Any reason you need more lanes? Don’t the current top of the line GPUs not even need 16x PCIE 3 to give full performance?
Given that multi-GPU use is lower than its ever been, I’m just left wondering what you’d want (or need) all of that for, especially in a consumer chip. Sure you’d want PCIE 4 if you’re trying to future proof a build, but I can’t see needing that many lanes.
It's always good to have more I/O. NvMe storage is one particular reason for more PCIE lanes.
Not sure if you guys heard the news or earlier discussions but AMD is likely exposed Infinity fabric over PCIE 4.0. So, there's that major reason and the fact that it's future proof'd buying a mobo w/ PCIE 4.0. I'd settle on Ryzen 3 7nm for the long haul (5 years+) if it came w/ PCIE 4.0.
PCIE 4.0 has lower latency and higher bandwidth.
AMD also supports bifurcation on threadripper allowing one to break out a single x16 into x4/x4/x4/x4.
My Ryzen 7 systems have I/O fully saturated. I have a x8 card and x16 card/nvme and sata. I'd like to have more options on it. I use GPUs for compute related flows not gaming. Lower latency and higher bandwidth (i expect navi to be pcie 4.0) are needed.
On my threadripper builds, I have all of the PCIE 3.0 slots x8/x16/x8/x16 filled with cards. I also have the PCIE 2.0 occupied. I also have 3 nvme drives and a slew of sata drives. So, there I could use more I/O as well. I am also highly interested in an I/O chiplet as I have several devices that can DMA data too and from each other w/o CPU intervention and I'd like to see what interesting things can be done on the I/O chiplet when AMD exposes the internals more.

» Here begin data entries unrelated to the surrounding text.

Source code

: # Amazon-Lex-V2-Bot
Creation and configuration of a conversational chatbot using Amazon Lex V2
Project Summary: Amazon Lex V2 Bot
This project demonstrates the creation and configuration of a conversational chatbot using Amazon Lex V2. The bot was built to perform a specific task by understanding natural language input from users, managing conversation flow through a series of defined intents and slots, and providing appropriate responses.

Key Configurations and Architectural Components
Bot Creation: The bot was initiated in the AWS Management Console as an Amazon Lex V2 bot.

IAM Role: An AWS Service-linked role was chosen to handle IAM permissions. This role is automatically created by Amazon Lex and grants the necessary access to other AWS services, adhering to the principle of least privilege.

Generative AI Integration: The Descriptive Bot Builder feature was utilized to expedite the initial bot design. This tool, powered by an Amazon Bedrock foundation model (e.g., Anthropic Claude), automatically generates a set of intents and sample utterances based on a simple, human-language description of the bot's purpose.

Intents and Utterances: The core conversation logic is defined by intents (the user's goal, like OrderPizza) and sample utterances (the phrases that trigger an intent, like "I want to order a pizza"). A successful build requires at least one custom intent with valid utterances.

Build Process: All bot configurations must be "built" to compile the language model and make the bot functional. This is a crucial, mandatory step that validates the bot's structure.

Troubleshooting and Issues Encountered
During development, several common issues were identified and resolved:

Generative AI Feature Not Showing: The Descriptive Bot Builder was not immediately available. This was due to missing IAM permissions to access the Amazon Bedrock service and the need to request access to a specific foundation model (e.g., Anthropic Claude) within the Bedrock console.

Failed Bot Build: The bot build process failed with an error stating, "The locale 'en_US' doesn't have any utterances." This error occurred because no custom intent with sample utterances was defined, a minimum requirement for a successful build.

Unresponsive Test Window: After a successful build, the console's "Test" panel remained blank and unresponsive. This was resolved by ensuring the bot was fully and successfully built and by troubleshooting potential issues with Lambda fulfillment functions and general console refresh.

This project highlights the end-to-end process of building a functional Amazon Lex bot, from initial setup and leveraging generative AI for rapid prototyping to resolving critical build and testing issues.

Essentially I want the future Now and have real uses for it. AMD is headed towards HSA and (infinity fabric) over PCIE 4.0 is one big stepping stone. I already have some PCIE 4.0 devices being eyeballed and there is the obvious progression for several devices :
https://news.samsung.com/global/sam...-factor?utm_source=mainkv&utm_medium=internal
The NF1 SSD features a brand new, high-performance controller that supports the NVMe 1.3 protocol and PCIe 4.0 interface, delivering sequential read speeds of 3,100 megabytes per second (MB/s) and write speeds of 2,000MB/s.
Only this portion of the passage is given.